Youth political activism is complicated in Nigeria. Their leaders have to avow partisan neutrality. This is required for the international donors that fund their NGOs and activism to avoid being seen t0 be meddling in the country’s politics. The activist leaders and their colleagues in the Civil Society Organisations (CSOs) are invariably lost when it comes to partisan political organising to address the most debilitating issue bedevilling the country, which is incompetent leadership, and everyone knows it. To underscore how little policy advocacy only helps in improving the real situation, in the 2019 electoral cycle during which the Not Too Young To Run bill became law, septuagenarian President Muhammadu Buhari got himself re-elected in an election that local and international observers deemed to be deeply flawed.

EndSARS was a re-enactment of the successes that Nigerian youth have recorded in street protests, dating as far back as the 1980s and 90s when they confronted the country’s brutal military dictators. But success on the street has yet to translate into their having the rein of government or catalysing good governance. Lack of savvy to politically organise themselves has meant that the youth, when not in the trenches of civil protests, serve essentially as foot-soldiers for the same kind of politicians they love to hate. While the youth agonise, the incompetent career politicians organise – and use the youth as a tool for gaining power without making them even token beneficiaries of same.

Even most challenging for political organising by the youth is their polarisation across the country’s ethnic and religious divides. The term ‘Nigerian youth’ has, therefore, been somewhat a myth. We have northern or southern youths, and Christian and Muslim youths. Whereas cultural division of the youth is undeniable, with part of the diversity being actual or potential strength, political exploitation of ethnic and religious differences in the country is at its apogee and the youth have so far not resisted inclinations towards it enough.

But the youth will definitely own the future. According to Worldometer, the median age of the Nigerian population in 2021 is 18.1 years. What that future would be is the real question. That the youth can shape or reshape the future is also not in doubt. They have the overwhelming number in a democratic culture they have embraced. The youth account for over 60 percent of the electorate. If they rightly use their number strength and form a united front, they can, as a bloc, single-handedly elect the next president of Nigeria. Their influence has hitherto been neutralised by their political apathy, misunderstanding of the critical political intervention they need to make, and willingness to be used, instead of calling the shots.

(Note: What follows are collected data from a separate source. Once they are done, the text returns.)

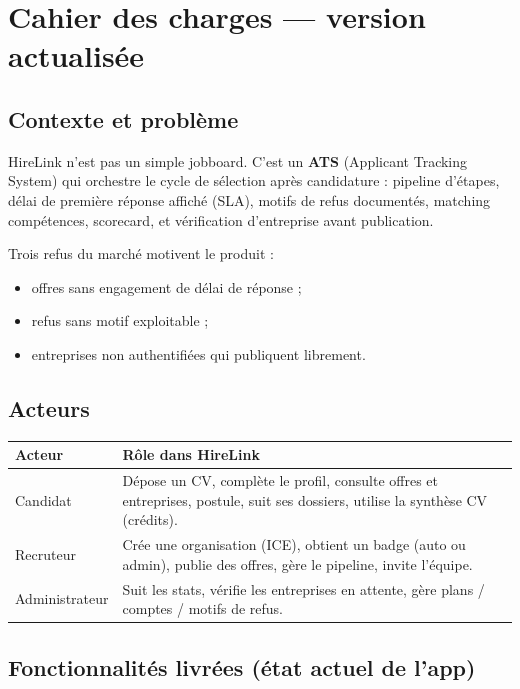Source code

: \documentclass[11pt,a4paper,oneside]{report}
\begin{document}
\tableofcontents
\newpage

\chapter{Cahier des charges --- version actualisée}

\section{Contexte et problème}
HireLink n'est pas un simple jobboard. C'est un \textbf{ATS} (Applicant Tracking System) qui orchestre le cycle de sélection après candidature : pipeline d'étapes, délai de première réponse affiché (SLA), motifs de refus documentés, matching compétences, scorecard, et vérification d'entreprise avant publication.

Trois refus du marché motivent le produit :
\begin{itemize}[leftmargin=1.2em]
  \item offres sans engagement de délai de réponse ;
  \item refus sans motif exploitable ;
  \item entreprises non authentifiées qui publiquent librement.
\end{itemize}

\section{Acteurs}
\begin{tabularx}{\textwidth}{@{}lX@{}}
\toprule
\textbf{Acteur} & \textbf{Rôle dans HireLink} \\
\midrule
Candidat & Dépose un CV, complète le profil, consulte offres et entreprises, postule, suit ses dossiers, utilise la synthèse CV (crédits). \\
Recruteur & Crée une organisation (ICE), obtient un badge (auto ou admin), publie des offres, gère le pipeline, invite l'équipe. \\
Administrateur & Suit les stats, vérifie les entreprises en attente, gère plans / comptes / motifs de refus. \\
\bottomrule
\end{tabularx}

\section{Fonctionnalités livrées (état actuel de l'app)}
\end{document}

The acute economic and security challenges that the political establishment has wittingly unwittingly created, and allowed to fester, indiscriminately affect the youth. A future Nigeria that is fulfilling its potentials would be one that creates economic opportunities for the youth, allows them to unleash their creative power and be an integral part of public policymaking. But they need to educate themselves and rise above the temptation of sentimental electoral choices. Good governance requires a meritorious government. This entails the election of the most competent candidates for offices. In particular the presidency, is not a reward for activism: it has responsibilities that requires technical and managerial competences.

The future belongs to the youth. To make it a good one, they must back the best candidate for president in 2023. If the challenges the country is facing were brought about by incompetent leadership, leadership choices that are based on ethnic affiliation, religious sentiment, prejudice, or cowardice will not solve the problem.

Jide Akintunde is the Managing Editor, Financial Nigeria magazine and Director, Nigeria Development and Finance Forum.